COVID resulted in a play stoppage shortly after the deal, robbing Russell of the opportunity to ramp up with his new team. When the NBA returned to finish the 2019-20 season, the Timberwolves failed to qualify for bubble play – and considering the US was still battling a global pandemic, Russell couldn’t easily practice with his new teammates and/or coaches.

The 2020-21 season began weirdly, too. The NBA proceeded with an abbreviated training camp and preseason. And while this impacted all teams, Russell was additionally hindered by the decision.

Ready or not, the season began. In 2020-21, Russell is averaging a near-career low in minutes per game (28.2) across just 36 games. He’s tallying 19.1 points per game on 43.6% shooting and a career-best 38.8% on three-point attempts. He’s also he’s posting a near career-best assist-to-turnover ratio (5.7 to 2.8).

Despite Russell’s contributions, the Timberwolves have failed to meet expectations. Far from the playoff squad they hoped to be, Minnesota is in contention for the top pick in this year’s draft. So what has gone wrong in Minneapolis?

Russell’s setbacks are fairly obvious. In addition to the lack of preparation with his teammates and coaches, Russell was diagnosed with a “loose body” in his knee, requiring arthroscopic knee surgery in February. As a result, he missed 27 consecutive games. Russell returned on April 5, but head coach Chris Finch revealed that he’d been on a minutes restriction until just recently.

Minnesota is clearly being cautious with Russell. Upon closer review, Russell has been restricted to under 30 minutes per game in all of his first 10 games back. Since then, Russell is averaging 31 minutes per game including an encouraging 37 minutes on May 5 in a four-point loss to Memphis.

Since returning from knee surgery, Russell is averaging 27 minutes per game across 16 games. Despite starting 19 of the team’s first 20 games, he hadn’t started in any game since returning – until Wednesday.

On the whole, Russell’s impact is about the same as it was prior to the injury, which should be encouraging to Timberwolves’ fans. He’s scoring slightly less (18.8 points since returning vs. 19.3 prior), shooting better from the field (44.9% since returning vs 42.6%% prior) and has been just slightly worse from three-point range (37.4% since vs. 39.9 prior). He’s dishing out more assists per game (6.5 since vs. 5.1 prior), too, and he posted three double-digit assist games in his last five contents – a feat achieved only once all season prior to his last five games.

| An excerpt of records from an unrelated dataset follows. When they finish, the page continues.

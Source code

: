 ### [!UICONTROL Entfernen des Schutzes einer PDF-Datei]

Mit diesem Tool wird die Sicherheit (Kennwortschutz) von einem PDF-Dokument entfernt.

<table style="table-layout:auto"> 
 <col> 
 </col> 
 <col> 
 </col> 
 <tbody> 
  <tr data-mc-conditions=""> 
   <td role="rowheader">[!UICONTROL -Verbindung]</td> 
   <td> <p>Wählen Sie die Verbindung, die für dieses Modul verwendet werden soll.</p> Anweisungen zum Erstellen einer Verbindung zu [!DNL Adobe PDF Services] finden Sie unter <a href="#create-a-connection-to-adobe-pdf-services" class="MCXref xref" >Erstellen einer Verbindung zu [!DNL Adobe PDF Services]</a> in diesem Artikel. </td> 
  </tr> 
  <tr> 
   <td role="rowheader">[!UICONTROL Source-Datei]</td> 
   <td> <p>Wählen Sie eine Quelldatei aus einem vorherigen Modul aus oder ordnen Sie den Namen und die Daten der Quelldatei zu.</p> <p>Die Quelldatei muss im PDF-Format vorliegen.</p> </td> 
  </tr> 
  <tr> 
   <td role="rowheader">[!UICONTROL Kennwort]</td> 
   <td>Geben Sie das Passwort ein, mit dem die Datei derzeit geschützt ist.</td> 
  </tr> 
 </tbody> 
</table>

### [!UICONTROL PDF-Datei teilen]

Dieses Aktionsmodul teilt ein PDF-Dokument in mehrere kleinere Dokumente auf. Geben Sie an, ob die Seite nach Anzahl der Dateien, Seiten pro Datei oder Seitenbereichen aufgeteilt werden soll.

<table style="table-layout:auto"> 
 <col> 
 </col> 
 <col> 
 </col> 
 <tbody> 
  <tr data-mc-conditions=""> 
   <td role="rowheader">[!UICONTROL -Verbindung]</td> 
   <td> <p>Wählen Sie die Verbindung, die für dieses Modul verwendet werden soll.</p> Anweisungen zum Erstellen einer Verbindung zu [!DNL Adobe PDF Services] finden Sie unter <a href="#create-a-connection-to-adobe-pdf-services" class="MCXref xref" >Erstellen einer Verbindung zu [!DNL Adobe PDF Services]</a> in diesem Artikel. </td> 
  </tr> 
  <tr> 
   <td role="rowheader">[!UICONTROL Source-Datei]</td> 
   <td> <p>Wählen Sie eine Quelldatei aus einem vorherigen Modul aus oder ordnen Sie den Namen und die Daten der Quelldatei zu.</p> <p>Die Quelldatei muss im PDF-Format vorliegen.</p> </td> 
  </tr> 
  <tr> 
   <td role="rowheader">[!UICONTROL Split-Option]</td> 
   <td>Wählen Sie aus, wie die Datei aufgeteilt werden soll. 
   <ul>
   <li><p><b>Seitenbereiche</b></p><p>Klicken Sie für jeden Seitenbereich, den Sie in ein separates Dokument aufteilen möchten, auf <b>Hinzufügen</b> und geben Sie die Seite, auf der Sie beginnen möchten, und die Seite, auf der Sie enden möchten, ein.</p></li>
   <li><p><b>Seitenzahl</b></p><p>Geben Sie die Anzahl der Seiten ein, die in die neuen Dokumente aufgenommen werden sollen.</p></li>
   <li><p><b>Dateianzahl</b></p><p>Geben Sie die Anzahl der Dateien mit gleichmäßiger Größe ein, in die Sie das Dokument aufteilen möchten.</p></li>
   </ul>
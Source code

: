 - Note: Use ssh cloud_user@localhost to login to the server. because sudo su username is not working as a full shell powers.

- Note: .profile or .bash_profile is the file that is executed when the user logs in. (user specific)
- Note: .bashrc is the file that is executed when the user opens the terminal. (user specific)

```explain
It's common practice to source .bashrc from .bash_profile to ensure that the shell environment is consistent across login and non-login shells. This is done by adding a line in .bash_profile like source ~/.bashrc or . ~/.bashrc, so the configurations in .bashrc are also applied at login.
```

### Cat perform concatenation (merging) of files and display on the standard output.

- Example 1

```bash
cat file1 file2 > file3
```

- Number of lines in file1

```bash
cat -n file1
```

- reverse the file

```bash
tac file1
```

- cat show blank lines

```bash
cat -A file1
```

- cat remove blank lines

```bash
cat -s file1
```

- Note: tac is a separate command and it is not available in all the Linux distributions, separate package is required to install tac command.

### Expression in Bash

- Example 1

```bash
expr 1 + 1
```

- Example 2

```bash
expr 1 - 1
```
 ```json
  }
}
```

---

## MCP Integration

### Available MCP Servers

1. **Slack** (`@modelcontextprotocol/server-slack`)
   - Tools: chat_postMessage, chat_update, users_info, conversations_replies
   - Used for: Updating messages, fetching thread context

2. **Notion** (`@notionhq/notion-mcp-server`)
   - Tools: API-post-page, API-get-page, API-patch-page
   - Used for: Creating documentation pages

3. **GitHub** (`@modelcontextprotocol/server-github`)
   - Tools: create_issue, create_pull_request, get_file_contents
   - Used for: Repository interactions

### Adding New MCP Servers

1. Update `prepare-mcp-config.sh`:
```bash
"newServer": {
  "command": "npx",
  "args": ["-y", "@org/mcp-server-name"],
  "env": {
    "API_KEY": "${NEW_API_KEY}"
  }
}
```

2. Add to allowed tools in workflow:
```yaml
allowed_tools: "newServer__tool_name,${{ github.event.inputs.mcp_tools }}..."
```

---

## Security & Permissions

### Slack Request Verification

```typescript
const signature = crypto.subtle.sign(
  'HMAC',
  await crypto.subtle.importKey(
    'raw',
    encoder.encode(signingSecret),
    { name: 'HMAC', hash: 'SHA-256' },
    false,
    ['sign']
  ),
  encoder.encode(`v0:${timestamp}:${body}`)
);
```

Despite playing more and dropping more dimes, there’s still room to improve. Looking back to his career-bests, Russell averaged 23.1 points per game in 2019-20 in 33 games with Golden State (23.6) and 12 games with Minnesota (21.7).

But his most impactful season came in 2018-19 with the Brooklyn Nets. That season, Russell averaged 21.1 points and 7.0 assists per game, leading the Nets to the playoffs and earning his first trip to the All-Star game. He looked incredibly comfortable, playing with supreme confidence and flashing the ability to lead a playoff team.

At his best, Russell is a dynamic playmaker. The beauty of Russell is that he can also play off the ball. He has a quick release on his jumper and impressive range. His game is not predicated on athleticism, meaning he should stay at his peak for longer than guys like De’Aaron Fox and Ja Morant.

And while he’s been in the league for what feels like ever (six seasons), Russell just turned 25 approximately two months ago. Granted, comparing anyone to Steph Curry is unwise, but Curry wasn’t Steph Curry yet at 25. Former MVP Steve Nash hadn’t yet averaged double-digits (points) at 25. Twenty-five is also an inflection point for Damian Lillard and Russell Westbrook. And the list goes on.

To be fair, Russell was drafted at 19 so he’s more acclimated to the league at this age than most, but his game will continue expanding nonetheless. He’ll develop trickier moves, become stronger and grow his shooting range. And a good deal of that growth should be evident as soon as next season since he’ll be fully healed from knee surgery and have a full offseason and training camp to finally work with teammates and coaches.

So while Minnesota’s 2020-21 season was incredibly bleak, their future is quite bright – and much of it has to do with the presence of Russell.